Mindestens drei Schläge - Vater für Misshandlung verurteilt

16.04.2018 17:07

Bis zum Schluss leugnete der Vater, seinen erst 12 Tage alten Sohn
misshandelt zu haben. Doch die Verletzungen des Kindes waren für
Mediziner eindeutig. Nun urteilte ein Gericht in dem
Misshandlungsfall.

Frankfurt (Oder) (dpa/bb) - Wegen Misshandlung seines knapp zwei
Wochen alten Sohnes hat das Landgericht Frankfurt (Oder) einen Mann
zu einem Jahr Haft auf Bewährung verurteilt. Das Gericht sah es am
Montag als erwiesen an, dass der 37-Jährige aus Eberswalde dem Baby
mindestens drei Schläge versetzt hatte. Es befand ihn der
Misshandlung von Schutzbefohlenen in Tateinheit mit gefährlicher
Körperverletzung für schuldig.

Die Tat ereignete sich bereits im Oktober 2011. Das Baby hatte
seinerzeit wohl aufgrund eines wunden, schmerzenden Hinterns nicht
aufgehört zu schreien, als der Vater nach Überzeugung des Gerichts
zuschlug. Das Baby trug Schwellungen und Hämatome am ganzen Körper
sowie im Gesicht davon.

Erst eine Hebamme, die am nächsten Tag zu einem Kontrollbesuch in die
junge Familie kam, veranlasste, dass das Kind unverzüglich in ein
Krankenhaus kam. Dort hegten die Ärzte angesichts der Verletzungen
schnell den Verdacht der Misshandlung. Seit dem Vorfall lebt der
Junge in einer Pflegefamilie.

Die Eltern leugneten, dem Baby Gewalt angetan zu haben. Dennoch waren
sie vom Amtsgericht Eberswalde 2015 zu je zwei Jahren Haft auf
Bewährung verurteilt worden.
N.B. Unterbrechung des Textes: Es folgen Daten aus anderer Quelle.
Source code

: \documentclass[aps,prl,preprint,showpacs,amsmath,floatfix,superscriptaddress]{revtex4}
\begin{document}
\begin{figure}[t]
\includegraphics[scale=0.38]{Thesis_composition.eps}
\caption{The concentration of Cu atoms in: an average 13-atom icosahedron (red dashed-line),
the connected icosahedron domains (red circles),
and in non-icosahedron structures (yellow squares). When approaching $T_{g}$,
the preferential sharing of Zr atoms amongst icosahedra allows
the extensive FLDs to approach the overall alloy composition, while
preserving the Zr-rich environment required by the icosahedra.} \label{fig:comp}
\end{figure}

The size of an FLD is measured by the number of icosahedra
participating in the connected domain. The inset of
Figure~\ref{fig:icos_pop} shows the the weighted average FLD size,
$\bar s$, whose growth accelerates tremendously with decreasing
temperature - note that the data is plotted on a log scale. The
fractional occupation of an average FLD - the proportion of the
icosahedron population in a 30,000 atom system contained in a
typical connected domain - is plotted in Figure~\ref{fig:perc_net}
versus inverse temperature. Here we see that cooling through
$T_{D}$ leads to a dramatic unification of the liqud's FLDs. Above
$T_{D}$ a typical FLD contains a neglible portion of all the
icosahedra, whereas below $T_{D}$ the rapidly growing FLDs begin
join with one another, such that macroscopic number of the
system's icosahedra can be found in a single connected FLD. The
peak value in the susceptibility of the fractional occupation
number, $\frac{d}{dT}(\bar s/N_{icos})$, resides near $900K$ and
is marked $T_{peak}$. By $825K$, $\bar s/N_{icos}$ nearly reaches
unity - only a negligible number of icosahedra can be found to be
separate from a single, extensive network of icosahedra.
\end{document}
Dagegen hatten beide Berufung eingelegt,
so dass der Fall jetzt in zweiter Instanz vor dem Landgericht
Frankfurt (Oder) verhandelt wurde.

Da die 26 Jahre alte Mutter zum Prozessauftakt Ende März nicht
erschien, war ihre Berufung verworfen worden. Der Vater auf der
Anklagebank behauptete erneut, dem Kind nichts getan zu haben. Die
später festgestellten Verletzungen habe der Junge noch nicht gehabt,
als sie ihn ins Krankenhaus gebracht hätten, sagte er vor Gericht.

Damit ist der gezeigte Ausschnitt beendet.